Adventurers Guild was a game created by Hugh Bayer in 1989, and released commercially in 1990. Started as a play-by-mail game, the rise of the Internet gave way for the game's evolution to a play-by-e-mail system. This move from the postal service to electronic medium gave the game a lot of room for growth and advancement, as turn orders could now be submitted via a website instead of needing to be mailed in through the postal service. This move also gave players a chance to participate more in the lore of the land of Varna.

Development
Developed initially as a play-by-mail game, reviewer Mark Macagnone felt that at the outset in 1990, Adventurers Guild was very similar to Reality Simulation Inc's Duelmaster's PBM game. Reviewer Spike Y Jones felt that a key difference between the two games was that Adventurer's Guild allowed the player control over character creation while Duelmaster provides a "prerolled" character, allowing some modifications. Jones also pointed to combat strategy, turn formatting, and other differences between the games.

Game play
In the initial years of the game, Adventurer's Guild was an open-ended play-by-mail game. In it, players trained their characters at the Guild before adventuring. Character traits were chosen for sex, race, and height, as well as considerations for handedness, "original abilities" (strength, dexterity, stamina, and cunning), and weapons training.

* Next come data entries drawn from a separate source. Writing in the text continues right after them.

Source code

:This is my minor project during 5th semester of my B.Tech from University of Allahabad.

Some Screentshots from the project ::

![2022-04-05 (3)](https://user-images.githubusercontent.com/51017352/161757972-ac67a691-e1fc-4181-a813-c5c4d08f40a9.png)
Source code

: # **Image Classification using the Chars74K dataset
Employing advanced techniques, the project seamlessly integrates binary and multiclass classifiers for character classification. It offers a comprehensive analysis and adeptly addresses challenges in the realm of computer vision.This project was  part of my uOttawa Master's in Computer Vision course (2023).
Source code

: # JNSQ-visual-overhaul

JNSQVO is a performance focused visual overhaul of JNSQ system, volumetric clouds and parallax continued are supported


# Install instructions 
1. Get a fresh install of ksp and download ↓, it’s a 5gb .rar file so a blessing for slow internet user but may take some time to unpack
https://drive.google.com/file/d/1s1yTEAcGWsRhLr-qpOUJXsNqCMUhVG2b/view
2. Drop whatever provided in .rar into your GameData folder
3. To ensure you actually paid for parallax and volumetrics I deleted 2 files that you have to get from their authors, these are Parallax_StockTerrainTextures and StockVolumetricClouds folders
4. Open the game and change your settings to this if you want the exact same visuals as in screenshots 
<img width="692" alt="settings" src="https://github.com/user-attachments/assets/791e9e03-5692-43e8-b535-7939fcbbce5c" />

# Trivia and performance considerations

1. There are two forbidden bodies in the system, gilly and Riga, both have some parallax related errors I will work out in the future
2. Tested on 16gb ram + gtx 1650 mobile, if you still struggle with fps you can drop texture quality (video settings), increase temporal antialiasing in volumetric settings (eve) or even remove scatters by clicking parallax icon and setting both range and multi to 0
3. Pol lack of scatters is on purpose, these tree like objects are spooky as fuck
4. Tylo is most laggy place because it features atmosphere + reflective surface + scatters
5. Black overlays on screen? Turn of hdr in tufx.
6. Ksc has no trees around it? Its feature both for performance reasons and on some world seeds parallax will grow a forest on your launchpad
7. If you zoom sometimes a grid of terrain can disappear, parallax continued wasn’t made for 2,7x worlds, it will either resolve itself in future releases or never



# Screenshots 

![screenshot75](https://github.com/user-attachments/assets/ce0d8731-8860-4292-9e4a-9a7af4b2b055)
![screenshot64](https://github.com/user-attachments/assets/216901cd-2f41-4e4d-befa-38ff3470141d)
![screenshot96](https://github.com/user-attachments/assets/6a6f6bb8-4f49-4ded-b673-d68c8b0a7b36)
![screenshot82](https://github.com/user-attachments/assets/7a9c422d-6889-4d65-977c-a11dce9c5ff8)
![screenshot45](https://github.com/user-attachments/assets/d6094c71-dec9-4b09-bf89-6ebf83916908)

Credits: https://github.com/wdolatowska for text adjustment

The game has two main ways that the player interacts with the world of Adventurers Guild. Each method has its own effects on the game and world, as well as on the player's character.

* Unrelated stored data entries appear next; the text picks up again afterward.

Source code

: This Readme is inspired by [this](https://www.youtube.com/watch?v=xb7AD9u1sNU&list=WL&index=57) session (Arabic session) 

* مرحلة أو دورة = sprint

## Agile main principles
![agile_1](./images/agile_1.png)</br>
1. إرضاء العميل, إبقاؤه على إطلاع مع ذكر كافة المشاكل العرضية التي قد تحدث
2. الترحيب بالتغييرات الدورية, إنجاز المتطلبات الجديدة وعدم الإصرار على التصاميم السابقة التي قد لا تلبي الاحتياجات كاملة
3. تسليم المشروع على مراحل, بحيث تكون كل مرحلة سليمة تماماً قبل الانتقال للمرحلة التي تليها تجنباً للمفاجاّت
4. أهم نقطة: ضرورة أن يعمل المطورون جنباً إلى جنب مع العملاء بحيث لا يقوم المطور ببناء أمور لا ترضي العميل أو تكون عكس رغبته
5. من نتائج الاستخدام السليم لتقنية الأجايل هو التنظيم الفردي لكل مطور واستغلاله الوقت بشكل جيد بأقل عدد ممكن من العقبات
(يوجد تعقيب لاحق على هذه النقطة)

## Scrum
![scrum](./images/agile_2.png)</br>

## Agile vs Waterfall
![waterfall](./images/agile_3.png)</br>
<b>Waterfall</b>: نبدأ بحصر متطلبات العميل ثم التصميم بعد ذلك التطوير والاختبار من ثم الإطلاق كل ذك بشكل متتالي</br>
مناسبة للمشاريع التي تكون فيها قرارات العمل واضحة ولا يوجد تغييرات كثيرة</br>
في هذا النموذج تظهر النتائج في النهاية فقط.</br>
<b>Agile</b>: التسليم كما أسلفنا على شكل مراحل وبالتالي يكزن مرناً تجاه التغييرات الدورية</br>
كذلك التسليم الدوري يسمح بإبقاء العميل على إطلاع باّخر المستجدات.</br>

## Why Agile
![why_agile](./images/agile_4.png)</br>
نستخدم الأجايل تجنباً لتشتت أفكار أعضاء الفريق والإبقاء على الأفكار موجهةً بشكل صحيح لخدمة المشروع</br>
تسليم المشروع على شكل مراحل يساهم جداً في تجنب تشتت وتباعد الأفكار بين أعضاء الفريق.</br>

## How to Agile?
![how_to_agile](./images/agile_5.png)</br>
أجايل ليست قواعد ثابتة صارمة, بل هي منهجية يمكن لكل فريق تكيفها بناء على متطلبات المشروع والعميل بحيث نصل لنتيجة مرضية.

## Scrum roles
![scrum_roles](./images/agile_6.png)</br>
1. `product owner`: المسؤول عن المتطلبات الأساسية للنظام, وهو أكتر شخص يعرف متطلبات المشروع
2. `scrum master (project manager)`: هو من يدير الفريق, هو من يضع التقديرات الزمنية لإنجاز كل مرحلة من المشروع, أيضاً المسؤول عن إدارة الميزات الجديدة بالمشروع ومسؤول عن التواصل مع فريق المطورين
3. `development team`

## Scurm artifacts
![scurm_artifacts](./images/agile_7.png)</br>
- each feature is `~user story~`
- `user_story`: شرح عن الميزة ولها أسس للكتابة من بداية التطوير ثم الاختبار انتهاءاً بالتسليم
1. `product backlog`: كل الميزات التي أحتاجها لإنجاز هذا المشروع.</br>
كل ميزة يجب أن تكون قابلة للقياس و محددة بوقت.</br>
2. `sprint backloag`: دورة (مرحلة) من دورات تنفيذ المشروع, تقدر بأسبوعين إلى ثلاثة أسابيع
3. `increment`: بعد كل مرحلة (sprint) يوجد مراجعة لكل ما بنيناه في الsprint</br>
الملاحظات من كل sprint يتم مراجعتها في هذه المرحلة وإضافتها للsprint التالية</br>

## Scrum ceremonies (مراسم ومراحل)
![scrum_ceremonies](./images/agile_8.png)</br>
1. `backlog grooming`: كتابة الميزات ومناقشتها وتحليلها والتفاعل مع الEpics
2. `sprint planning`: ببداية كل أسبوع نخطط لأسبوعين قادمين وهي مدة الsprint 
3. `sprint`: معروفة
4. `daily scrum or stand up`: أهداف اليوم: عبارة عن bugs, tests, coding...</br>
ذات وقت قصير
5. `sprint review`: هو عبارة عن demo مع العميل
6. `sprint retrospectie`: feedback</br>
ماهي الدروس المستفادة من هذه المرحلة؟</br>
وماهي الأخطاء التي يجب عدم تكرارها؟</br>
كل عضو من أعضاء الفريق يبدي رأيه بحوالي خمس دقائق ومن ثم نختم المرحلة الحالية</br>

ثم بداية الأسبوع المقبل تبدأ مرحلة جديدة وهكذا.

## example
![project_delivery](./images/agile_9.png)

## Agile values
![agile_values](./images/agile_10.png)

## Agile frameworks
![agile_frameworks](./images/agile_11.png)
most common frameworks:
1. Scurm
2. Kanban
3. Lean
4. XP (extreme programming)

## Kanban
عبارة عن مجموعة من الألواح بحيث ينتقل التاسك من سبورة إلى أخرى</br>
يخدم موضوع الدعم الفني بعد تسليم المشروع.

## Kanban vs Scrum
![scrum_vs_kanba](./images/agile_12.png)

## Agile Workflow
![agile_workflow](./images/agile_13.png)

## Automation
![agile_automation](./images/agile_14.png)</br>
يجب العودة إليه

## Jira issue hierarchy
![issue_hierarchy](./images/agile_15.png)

The first of these two ways is through the use of orders, which are processed in alternating fashion weekly between the
two guild cities (Antar one week, Barstow the next, then back to Antar). This is the original method for interaction within the game,
and is the way to both improve a character and have him/her interact with the land of Varna. Orders are input at the website, and can
include things such as guild battles, making money, building shrines to a deity, or adventuring in the wilderness, as well as many other
possible actions. Each of these actions are ways to improve the character's abilities and allow him/her to interact with the world he/she resides in.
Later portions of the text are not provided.